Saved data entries
/---
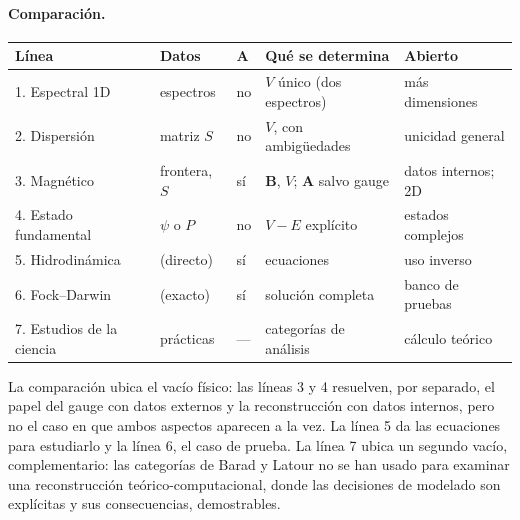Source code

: \documentclass[12pt,letterpaper]{article}
\newcommand{\Av}{\mathbf{A}}
\newcommand{\Bv}{\mathbf{B}}
\begin{document}
\paragraph{Comparación.}
\begin{center}
\begin{tabular}{@{}p{3.1cm} p{2.6cm} p{1.6cm} p{3.6cm} p{3.2cm}@{}}
\toprule
\textbf{Línea} & \textbf{Datos} & \textbf{$\Av$} & \textbf{Qué se determina} & \textbf{Abierto} \\
\midrule
1. Espectral 1D & espectros & no & $V$ único (dos espectros) & más dimensiones \\
2. Dispersión & matriz $S$ & no & $V$, con ambigüedades & unicidad general \\
3. Magnético & frontera, $S$ & sí & $\Bv$, $V$; $\Av$ salvo gauge & datos internos; 2D \\
4. Estado fundamental & $\psi$ o $P$ & no & $V-E$ explícito & estados complejos \\
5. Hidrodinámica & (directo) & sí & ecuaciones & uso inverso \\
6. Fock--Darwin & (exacto) & sí & solución completa & banco de pruebas \\
7. Estudios de la ciencia & prácticas & --- & categorías de análisis & cálculo teórico \\
\bottomrule
\end{tabular}
\end{center}
La comparación ubica el vacío físico: las líneas 3 y 4 resuelven, por separado, el papel del gauge con datos externos y la
reconstrucción con datos internos, pero no el caso en que ambos aspectos aparecen a la vez. La línea 5 da las ecuaciones
para estudiarlo y la línea 6, el caso de prueba. La línea 7 ubica un segundo vacío, complementario: las categorías de
Barad y Latour no se han usado para examinar una reconstrucción teórico-computacional, donde las decisiones de modelado
son explícitas y sus consecuencias, demostrables.
\end{document}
\---
→ **What is being asked**
Starting from the records above, filter out all lines except those containing the word "categorías".

→ **Reply to the task**
7. Estudios de la ciencia & prácticas & --- & categorías de análisis & cálculo teórico \\
para estudiarlo y la línea 6, el caso de prueba. La línea 7 ubica un segundo vacío, complementario: las categorías de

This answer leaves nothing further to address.